Thanks for replying!
I spent some time this weekend reading the SPDIF spec (extremely simple and short) and my understanding is that there are multiple sources for delay:
1) Syncing to the preamble and then to the beginning of an audio block (which at 96KHZ means up-to 2msc) after each stop/start action, but after further investigation I learned that miniDSP output continuous data stream (with NULL-DATA when nothing plays) keeping both sides in-sync at all times.
2) Resync after FS change (up-to 6 msec on DAC3), but that is not a problem with miniDSP as it is locked to 96/24
3) Processing time on DAC3 (set to 0.82 ms at 96 kHz) which is a fixed value and can easily be solved using miniDSP delay adjustments
4) Clock skew/drift between the source (miniDSP) and target (DAC3) as the S/PDIF spec allows time difference of 1000 ppm between sides translating to almost 1 second delay after 15 minutes of music (what King Crimson refers to as single track

)
I assume that well built modern products like miniDSP and DAC3 aim much higher than the
1000 PPM allowed by the standard, but even at
1 PPM drift we accumulate almost 1 msec delay every 15 minutes of play time.

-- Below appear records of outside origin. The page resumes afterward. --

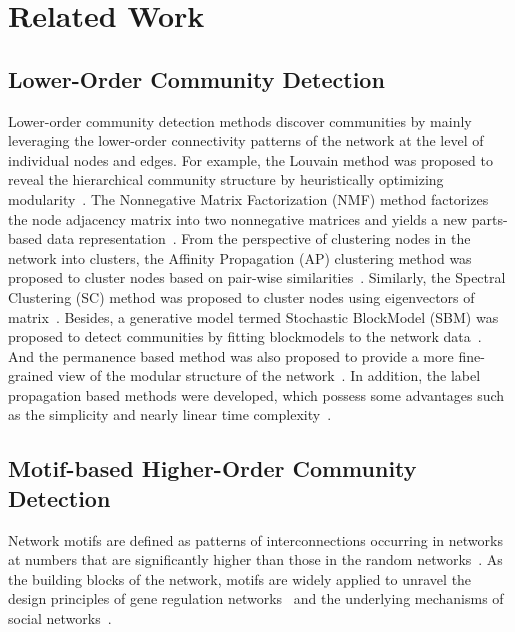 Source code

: \documentclass[sigconf]{acmart}
\begin{document}
\section{Related Work}
\label{sec:relatedwork}
\subsection{Lower-Order Community Detection}
\label{sec:lowerorderCD}
Lower-order community detection methods discover communities by mainly leveraging the lower-order connectivity patterns of the network at the level of individual nodes and edges. For example, the Louvain method was proposed to reveal the hierarchical community structure by heuristically optimizing modularity~\cite{Vincent2008Fast}. The Nonnegative Matrix Factorization (NMF) method factorizes the node adjacency matrix into two nonnegative matrices and yields a new parts-based data representation~\cite{cai2008non,cai2011graph}. From the perspective of clustering nodes in the network into clusters, the Affinity Propagation (AP) clustering method was proposed to cluster nodes based on pair-wise similarities~\cite{frey2007clustering}. Similarly, the Spectral Clustering (SC) method was proposed to cluster nodes using eigenvectors of matrix~\cite{ng2002spectral}.
Besides, a generative model termed Stochastic BlockModel (SBM) was proposed to detect communities by fitting blockmodels to the network data~\cite{karrer2011stochastic,peixoto2014efficient}. And the permanence based method was also proposed to provide a more fine-grained view of the modular structure of the network~\cite{chakraborty2014permanence}. In addition, the label propagation based methods were developed, which possess some advantages such as the simplicity and nearly linear time complexity~\cite{raghavan2007near}.




\subsection{Motif-based Higher-Order Community Detection}
\label{sec:higherorderCD}

Network motifs are defined as patterns of interconnections occurring in networks at numbers that are significantly higher than those in the random networks~\cite{milo2002network,benson2016higher}. As the building blocks of the network, motifs are widely applied to unravel the design principles of gene regulation networks~\cite{shen2002network} and the underlying mechanisms of social networks~\cite{holland1977dynamic,wasserman1994social}.
\end{document}
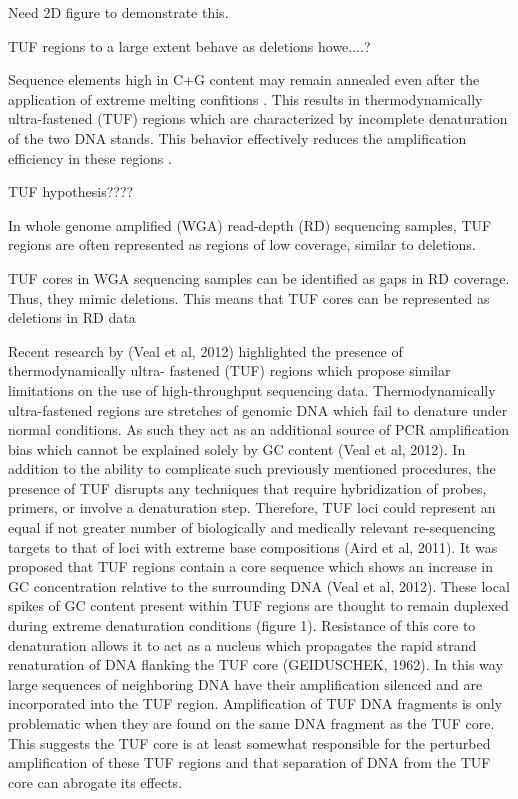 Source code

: Need 2D figure to demonstrate this.

TUF regions to a large extent behave as deletions howe....?

Sequence elements high in C+G content may remain annealed even after the application of extreme
melting confitions \cite{veal2012}. This results in thermodynamically ultra-fastened (TUF) regions which are characterized by incomplete denaturation of the two DNA stands. This behavior effectively reduces the amplification efficiency in these regions \cite{veal2012}. 

TUF hypothesis????

In whole genome amplified (WGA) read-depth
(RD) sequencing samples, TUF regions are often represented as regions of low coverage,
similar to deletions.

TUF cores in WGA sequencing samples can be identified as gaps in RD coverage. Thus, they
mimic deletions. This means that TUF cores can be represented as deletions in RD data

Recent research by (Veal et al, 2012) highlighted the presence of thermodynamically ultra-
fastened (TUF) regions which propose similar limitations on the use of high-throughput
sequencing data. Thermodynamically ultra-fastened regions are stretches of genomic DNA
which fail to denature under normal conditions. As such they act as an additional source of
PCR amplification bias which cannot be explained solely by GC content (Veal et al, 2012). In
addition to the ability to complicate such previously mentioned procedures, the presence of
TUF disrupts any techniques that require hybridization of probes, primers, or involve a
denaturation step. Therefore, TUF loci could represent an equal if not greater number of
biologically and medically relevant re-sequencing targets to that of loci with extreme base
compositions (Aird et al, 2011).
It was proposed that TUF regions contain a core sequence which shows an increase in GC
concentration relative to the surrounding DNA (Veal et al, 2012). These local spikes of GC
content present within TUF regions are thought to remain duplexed during extreme
denaturation conditions (figure 1). Resistance of this core to denaturation allows it to act as
a nucleus which propagates the rapid strand renaturation of DNA flanking the TUF core
(GEIDUSCHEK, 1962). In this way large sequences of neighboring DNA have their
amplification silenced and are incorporated into the TUF region. Amplification of TUF DNA
fragments is only problematic when they are found on the same DNA fragment as the TUF
core. This suggests the TUF core is at least somewhat responsible for the perturbed
amplification of these TUF regions and that separation of DNA from the TUF core can
abrogate its effects.

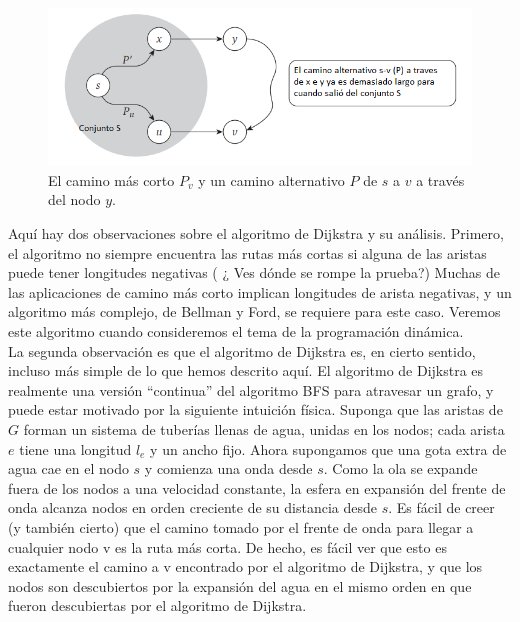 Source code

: \documentclass[a4paper, 12pt]{book}
\theoremstyle{dotless}
\begin{document}
\begin{figure}[h]
\centering
\includegraphics[width=\textwidth]{Imagenes-Seccion4/fig_4_8.PNG}
\caption{ El camino más corto $P_v$ y un camino alternativo $P$ de $s$ a $v$ a través del nodo $y$.}
\label{fig:fig4.8}
\end{figure}



Aquí hay dos observaciones sobre el algoritmo de Dijkstra y su análisis. Primero, el algoritmo no siempre encuentra las rutas más cortas si alguna de las aristas puede tener longitudes negativas ( ¿ Ves dónde se rompe la prueba?) Muchas de las aplicaciones de camino más corto implican longitudes de arista negativas, y un algoritmo más complejo, de Bellman y Ford, se requiere para este caso. Veremos este algoritmo cuando consideremos el tema de la programación dinámica.\\


La segunda observación es que el algoritmo de Dijkstra es, en cierto sentido, incluso
más simple de lo que hemos descrito aquí. El algoritmo de Dijkstra es realmente una
versión ``continua'' del algoritmo BFS para atravesar un
grafo, y puede estar motivado por la siguiente intuición física. Suponga que
las aristas de $G$ forman un sistema de tuberías llenas de agua, unidas en
los nodos; cada arista $e$ tiene una longitud $l_e$ y un ancho fijo. Ahora
supongamos que una gota extra de agua cae en el nodo $s$ y comienza una onda desde $s$. Como
la ola se expande fuera de los nodos a una velocidad constante, la esfera en expansión
del frente de onda alcanza nodos en orden creciente de su distancia desde $s$. Es
fácil de creer (y también cierto) que el camino tomado por el frente de onda para llegar a
cualquier nodo v es la ruta más corta. De hecho, es fácil ver que esto es exactamente el
camino a v encontrado por el algoritmo de Dijkstra, y que los nodos son descubiertos por
la expansión del agua en el mismo orden en que fueron descubiertas por el algoritmo de Dijkstra.\\
\end{document}
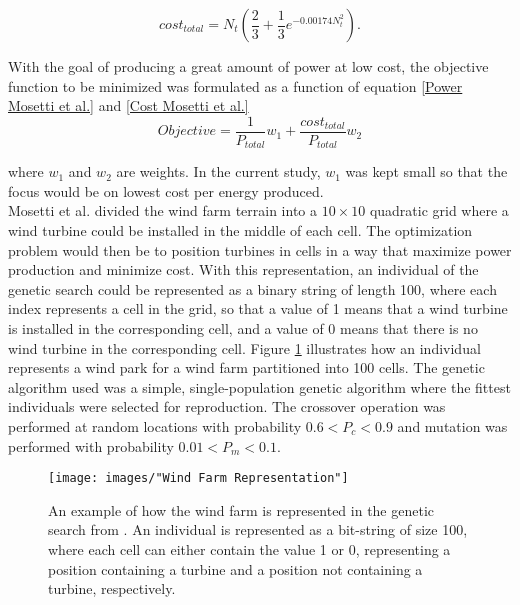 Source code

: \begin{equation}
\label{Cost Mosetti et al.}
cost_{total} = N_t \left( \frac{2}{3} + \frac{1}{3}e^{-0.00174N_t^2} \right).
\end{equation}

\noindent With the goal of producing a great amount of power at low cost, the objective function to be minimized was formulated as a function of equation \ref{Power Mosetti et al.} and \ref{Cost Mosetti et al.}\\


\begin{equation}
Objective = \frac{1}{P_{total}}w_1 + \frac{cost_{total}}{P_{total}}w_2
\label{Objective function Mosetti et al.}
\end{equation}


\noindent where $w_1$ and $w_2$ are weights. In the current study, $w_1$ was kept small so that the focus would be on lowest cost per energy produced. \\

\noindent Mosetti et al. divided the wind farm terrain into a $10\times10$ quadratic grid where a wind turbine could be installed in the middle of each cell. The optimization problem would then be to position turbines in cells in a way that maximize power production and minimize cost. With this representation, an individual of the genetic search could be represented as a binary string of length 100, where each index represents a cell in the grid, so that a value of 1 means that a wind turbine is installed in the corresponding cell, and a value of 0 means that there is no wind turbine in the corresponding cell. Figure \ref{Wind Farm Representation} illustrates how an individual represents a wind park for a wind farm partitioned into 100 cells. The genetic algorithm used was a simple, single-population genetic algorithm where the fittest individuals were selected for reproduction. The crossover operation was performed at random locations with probability $0.6 < P_c < 0.9$ and mutation was performed with probability $0.01 < P_m < 0.1$. \\


\begin{figure}[h!]
\begin{center}
\texttt{[image: images/"Wind Farm Representation"]}
\caption{An example of how the wind farm is represented in the genetic search from \cite{Mosetti}. An individual is represented as a bit-string of size 100, where each cell can either contain the value 1 or 0, representing a position containing a turbine and a position not containing a turbine, respectively.}
\label{Wind Farm Representation}
\end{center}
\end{figure}


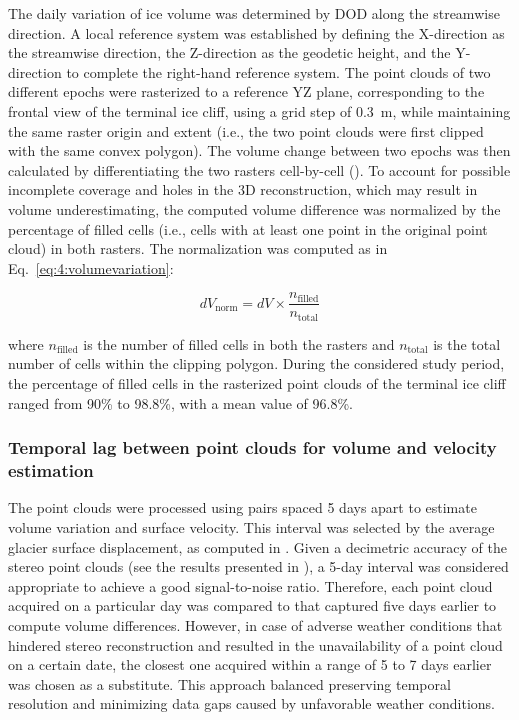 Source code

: The daily variation of ice volume was determined by DOD along the streamwise direction. 
A local reference system was established by defining the X-direction as the streamwise direction, the Z-direction as the geodetic height, and the Y-direction to complete the right-hand reference system.
The point clouds of two different epochs were rasterized to a reference YZ plane, corresponding to the frontal view of the terminal ice cliff, using a grid step of 0.3~m, while maintaining the same raster origin and extent (i.e., the two point clouds were first clipped with the same convex polygon).
The volume change between two epochs was then calculated by differentiating the two rasters cell-by-cell ().
To account for possible incomplete coverage and holes in the 3D reconstruction, which may result in volume underestimating, the computed volume difference was normalized by the percentage of filled cells (i.e., cells with at least one point in the original point cloud) in both rasters.
The normalization was computed as in Eq.~\ref{eq:4:volumevariation}:

\begin{equation}
  dV_{\text{norm}} = dV \times
  \frac{n_{\text{filled}}}{n_{\text{total}}}
  \label{eq:4:volumevariation}
\end{equation}

where \( n_{\text{filled}} \) is the number of filled cells in both the rasters and \(n_{\text{total}} \) is the total number of cells within the clipping polygon.
During the considered study period, the percentage of filled cells in the rasterized point clouds of the terminal ice cliff ranged from 90\% to 98.8\%, with a mean value of 96.8\%.


\subsubsection{Temporal lag between point clouds for volume and velocity estimation}
\label{sec:4:timelag}

The point clouds were processed using pairs spaced 5 days apart to estimate volume variation and surface velocity.
This interval was selected by the average glacier surface displacement, as computed in .
Given a decimetric accuracy of the stereo point clouds (see the results presented in ), a 5-day interval was considered appropriate to achieve a good signal-to-noise ratio.
Therefore, each point cloud acquired on a particular day was compared to that captured five days earlier to compute volume differences.
However, in case of adverse weather conditions that hindered stereo reconstruction and resulted in the unavailability of a point cloud on a certain date, the closest one acquired within a range of 5 to 7 days earlier was chosen as a substitute.
This approach balanced preserving temporal resolution and minimizing data gaps caused by unfavorable weather conditions.

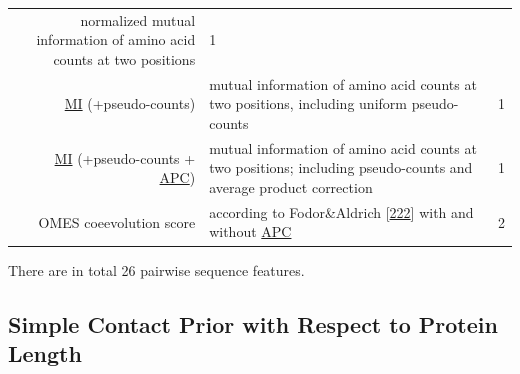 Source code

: \documentclass[11pt,a4paper,twoside]{book}
\theoremstyle{definition}
\theoremstyle{definition}
\theoremstyle{remark}
\begin{document}
\begin{longtable}[]{@{}rlc@{}}
\begin{minipage}[t]{0.50\columnwidth}
normalized mutual information of amino acid counts at two
positions\strut
\end{minipage} & \begin{minipage}[t]{0.18\columnwidth}\centering\strut
1\strut
\end{minipage}\tabularnewline
\begin{minipage}[t]{0.23\columnwidth}\raggedleft\strut
\protect\hyperlink{abbrev}{MI} (+pseudo-counts)\strut
\end{minipage} & \begin{minipage}[t]{0.50\columnwidth}\raggedright\strut
mutual information of amino acid counts at two positions, including
uniform pseudo-counts\strut
\end{minipage} & \begin{minipage}[t]{0.18\columnwidth}\centering\strut
1\strut
\end{minipage}\tabularnewline
\begin{minipage}[t]{0.23\columnwidth}\raggedleft\strut
\protect\hyperlink{abbrev}{MI} (+pseudo-counts +
\protect\hyperlink{abbrev}{APC})\strut
\end{minipage} & \begin{minipage}[t]{0.50\columnwidth}\raggedright\strut
mutual information of amino acid counts at two positions; including
pseudo-counts and average product correction\strut
\end{minipage} & \begin{minipage}[t]{0.18\columnwidth}\centering\strut
1\strut
\end{minipage}\tabularnewline
\begin{minipage}[t]{0.23\columnwidth}\raggedleft\strut
OMES coeevolution score\strut
\end{minipage} & \begin{minipage}[t]{0.50\columnwidth}\raggedright\strut
according to Fodor\&Aldrich
{[}\protect\hyperlink{ref-Fodor2004a}{222}{]} with and without
\protect\hyperlink{abbrev}{APC}\strut
\end{minipage} & \begin{minipage}[t]{0.18\columnwidth}\centering\strut
2\strut
\end{minipage}\tabularnewline
\bottomrule
\end{longtable}

There are in total 26 pairwise sequence features.

\subsection{Simple Contact Prior with Respect to Protein
Length}\label{simple-contact-prior-with-respect-to-protein-length}
\end{document}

The S/PDIF protocol doesn't define any feedback channel from the destination (DAC) to the source (miniDSP) so there is no way to slow down or speedup the source.
This seems to be the real problem.
I'm still trying to understand if and how this issue is solved -
A. A simple approach will buffer the incoming stream reclocking it for perfect timing.
This will create unavoidable drift between the channels after the XO (assuming 2 standalone DAC).
B. An adaptive approach might sample the incoming stream at power up and if the drift seen after a 10-15 second of sample time is proven to be very low (say 1PPM) will humbly accept the source clock and disable the reclocking.
This might be possible with miniDSP being a high quality source.
C. Use ASMR to keep both sides in-sync stretching time by removing or adding samples (after extrapolation) to keep source and destination in-sync.
This will eliminate the drift, but might cause *some* artifact.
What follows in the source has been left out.